S. Van Looy, J. Meeus, B. Wyns, B. Vander Cruyssen, F. De Keyser, and L. Boullart (Belgium)
Feature selection, Support vector machine, Recursive feature elimination, Real life data, Rheumatoid arthritis, TNF-α blockers
Rheumatoid arthritis (RA) is a chronic inflammatory joint disease that leads to irreversible joint destruction. To prevent this, new biological therapies, such as Infliximab, have been developed. The present analysis is based on an expanded access program in which 511 RA patients with chronic refractory disease were treated with Infliximab.
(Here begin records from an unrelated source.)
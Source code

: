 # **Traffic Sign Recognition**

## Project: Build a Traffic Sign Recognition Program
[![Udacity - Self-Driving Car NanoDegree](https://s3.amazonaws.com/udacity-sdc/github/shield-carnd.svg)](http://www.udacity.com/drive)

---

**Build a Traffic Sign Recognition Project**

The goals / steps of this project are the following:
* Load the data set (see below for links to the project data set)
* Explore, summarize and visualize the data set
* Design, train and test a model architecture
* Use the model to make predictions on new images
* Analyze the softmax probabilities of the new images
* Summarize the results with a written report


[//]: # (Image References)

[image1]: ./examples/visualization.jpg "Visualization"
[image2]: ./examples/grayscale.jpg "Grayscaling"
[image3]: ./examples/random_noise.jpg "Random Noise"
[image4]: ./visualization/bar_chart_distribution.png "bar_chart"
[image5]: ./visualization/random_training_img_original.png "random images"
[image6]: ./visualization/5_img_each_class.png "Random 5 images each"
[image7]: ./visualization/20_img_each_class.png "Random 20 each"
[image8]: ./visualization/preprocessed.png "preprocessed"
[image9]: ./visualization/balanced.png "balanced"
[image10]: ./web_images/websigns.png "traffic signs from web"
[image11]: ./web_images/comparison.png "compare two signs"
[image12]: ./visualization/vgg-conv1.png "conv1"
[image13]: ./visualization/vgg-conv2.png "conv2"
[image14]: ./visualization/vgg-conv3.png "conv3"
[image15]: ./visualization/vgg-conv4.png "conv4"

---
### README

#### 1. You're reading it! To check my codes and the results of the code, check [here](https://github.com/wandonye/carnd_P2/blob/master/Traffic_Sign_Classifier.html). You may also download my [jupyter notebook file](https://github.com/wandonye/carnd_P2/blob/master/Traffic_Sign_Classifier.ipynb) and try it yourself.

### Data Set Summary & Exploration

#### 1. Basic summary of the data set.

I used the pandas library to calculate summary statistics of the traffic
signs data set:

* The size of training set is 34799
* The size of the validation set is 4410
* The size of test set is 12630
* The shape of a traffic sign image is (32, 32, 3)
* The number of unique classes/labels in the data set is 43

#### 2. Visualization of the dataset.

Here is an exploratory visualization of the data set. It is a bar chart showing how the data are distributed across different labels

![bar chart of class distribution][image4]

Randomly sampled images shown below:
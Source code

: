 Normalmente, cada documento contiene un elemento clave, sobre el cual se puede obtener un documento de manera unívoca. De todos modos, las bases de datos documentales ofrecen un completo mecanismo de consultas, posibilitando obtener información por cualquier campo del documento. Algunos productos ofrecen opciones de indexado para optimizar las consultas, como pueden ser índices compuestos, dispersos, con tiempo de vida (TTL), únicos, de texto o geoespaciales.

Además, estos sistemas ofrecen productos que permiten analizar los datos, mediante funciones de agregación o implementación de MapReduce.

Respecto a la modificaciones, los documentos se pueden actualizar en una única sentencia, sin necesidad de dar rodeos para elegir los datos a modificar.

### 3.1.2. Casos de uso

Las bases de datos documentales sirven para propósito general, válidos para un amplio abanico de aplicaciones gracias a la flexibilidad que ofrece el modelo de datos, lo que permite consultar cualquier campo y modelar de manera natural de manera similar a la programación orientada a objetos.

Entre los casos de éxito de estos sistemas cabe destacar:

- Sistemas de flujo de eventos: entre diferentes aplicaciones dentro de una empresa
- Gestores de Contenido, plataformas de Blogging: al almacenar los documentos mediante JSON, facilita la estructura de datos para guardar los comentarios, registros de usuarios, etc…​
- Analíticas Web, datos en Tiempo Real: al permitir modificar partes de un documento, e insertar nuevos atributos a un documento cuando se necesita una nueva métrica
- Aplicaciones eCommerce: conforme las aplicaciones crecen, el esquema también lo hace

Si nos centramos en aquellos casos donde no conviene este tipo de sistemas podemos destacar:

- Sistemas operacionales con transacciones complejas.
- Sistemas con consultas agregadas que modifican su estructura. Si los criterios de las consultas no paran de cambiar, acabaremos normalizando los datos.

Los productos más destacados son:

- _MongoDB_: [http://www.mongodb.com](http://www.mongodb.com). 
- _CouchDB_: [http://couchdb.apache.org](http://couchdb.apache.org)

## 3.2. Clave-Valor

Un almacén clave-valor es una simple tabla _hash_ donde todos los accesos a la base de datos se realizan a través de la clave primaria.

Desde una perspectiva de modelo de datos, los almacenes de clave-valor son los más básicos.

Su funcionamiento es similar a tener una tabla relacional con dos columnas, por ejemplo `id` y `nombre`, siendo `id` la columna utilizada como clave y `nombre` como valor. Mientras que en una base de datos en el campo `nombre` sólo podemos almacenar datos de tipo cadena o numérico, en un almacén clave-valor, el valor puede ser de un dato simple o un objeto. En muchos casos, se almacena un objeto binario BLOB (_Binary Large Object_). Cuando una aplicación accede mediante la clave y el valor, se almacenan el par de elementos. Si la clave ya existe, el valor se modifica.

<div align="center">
They received a standard dose of 3 mg/kg on weeks 0, 6, 14 and 22. On week 22, the treating rheumatologist had to evaluate the progress of every patient and decide whether the current dose should be increased or not. To predict this decision, 76 features were measured. Four of these features have been found to predict the rheumatologist’s decision well. This conclusion was made upon specific clinical knowledge. This paper shows that a well performing feature subset can also be selected without any domain knowledge at all, using a method based on recursive feature elimination (RFE). Three feature subsets are proposed and classification performance using these sets is compared to the performance using the 4 original features. The impact of missing data – a very common phenomenon in real life data – on the RFE method is also evaluated. Missing data does not influence the RFE method much in this application, however a tendency towards the selection of features with a low proportion of missings was observed.